Enzyme Environmental Solutions, Inc. (PINKSHEETS: EESO) turned down a buyout offer this morning after considering the company's valuation factors including current customer volume and pending negotiations as well as how it would potentially affect the shareholders who have been an integral part of the company's continued growth and success. The offer, as refused, consisted of a total purchase price consisting of .10 a share for common shareholders.

Enzyme Environmental CEO and President, Jared Hochstedler, comments, "I feel the price offered, as written, undervalues the company and I'll tell you why: We have achieved significant success in South Korea with our bacterial, garbage and odor remediation applications with our proprietary biotech. Within a week of our return we received a $12M order with other requests in negotiation. We have a lucrative, long-term agreement with our exclusive retail partner which currently supplies both licensing and manufacturing revenues that grow exponentially with our client's distributor base. We are experiencing a new level of growth in terms of prospective client inquiries domestically, by companies large and small, for garbage and hog odor remediation as well as our water treatment solutions. Last but not least, I feel our share price, at current market value, is not reflective of the company's actual value and, as we continue to progress, I believe it will correct itself accordingly along the way.
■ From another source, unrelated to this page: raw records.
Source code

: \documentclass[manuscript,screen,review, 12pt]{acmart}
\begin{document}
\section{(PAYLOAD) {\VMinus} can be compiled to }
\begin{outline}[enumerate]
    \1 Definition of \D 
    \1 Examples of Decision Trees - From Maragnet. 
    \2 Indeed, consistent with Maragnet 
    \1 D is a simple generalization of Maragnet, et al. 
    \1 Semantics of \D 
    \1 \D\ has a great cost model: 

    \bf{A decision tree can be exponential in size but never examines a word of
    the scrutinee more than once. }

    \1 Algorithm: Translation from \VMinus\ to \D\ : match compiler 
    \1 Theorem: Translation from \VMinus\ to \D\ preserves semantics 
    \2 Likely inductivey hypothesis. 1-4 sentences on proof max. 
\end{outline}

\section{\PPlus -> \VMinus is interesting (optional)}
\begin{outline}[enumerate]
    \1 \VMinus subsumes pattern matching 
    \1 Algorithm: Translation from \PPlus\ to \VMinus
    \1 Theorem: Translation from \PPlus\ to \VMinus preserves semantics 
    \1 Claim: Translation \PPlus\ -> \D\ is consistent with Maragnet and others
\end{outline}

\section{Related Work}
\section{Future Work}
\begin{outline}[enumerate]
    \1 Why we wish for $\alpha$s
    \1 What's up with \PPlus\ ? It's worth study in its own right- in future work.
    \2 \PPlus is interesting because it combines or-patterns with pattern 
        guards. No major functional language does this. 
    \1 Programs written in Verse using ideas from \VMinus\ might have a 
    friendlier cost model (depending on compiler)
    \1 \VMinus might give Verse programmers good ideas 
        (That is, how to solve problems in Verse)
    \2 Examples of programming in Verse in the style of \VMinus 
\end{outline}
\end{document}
EESO has much on the table which hasn't even been released to the public including continued R&D on the company's GC-2000, which converts auto-residue into fuel-oil. We're learning quickly that the applications here are nearly limitless. Enzymes are powerful -- plain and simple -- and my proprietary blends and fermentation processes position us as one of the best green enzyme based cleaning product providers on the planet."

Hochstedler sent written notification today to confirm the decision that was conveyed to the buyer and select executives via recorded teleconference earlier this week. Mark Murphy, VP of Operations, says, "It was a respectful conversation on both sides. I believe that in terms of company growth, this buyer could take the company to new levels with its market reach worldwide. Further research, development and implementation of formula applications could lead to significant increase in company revenue and the prospective buyer has the resources that could facilitate this efficiently. That said, it wouldn't be fair to shareholders who are crucial to our success, to take a buyout offer at .10 a share for common shares. Attractive as it may be at face value, it isn't what we're willing to accept based on what we feel to be the true valuation of the company."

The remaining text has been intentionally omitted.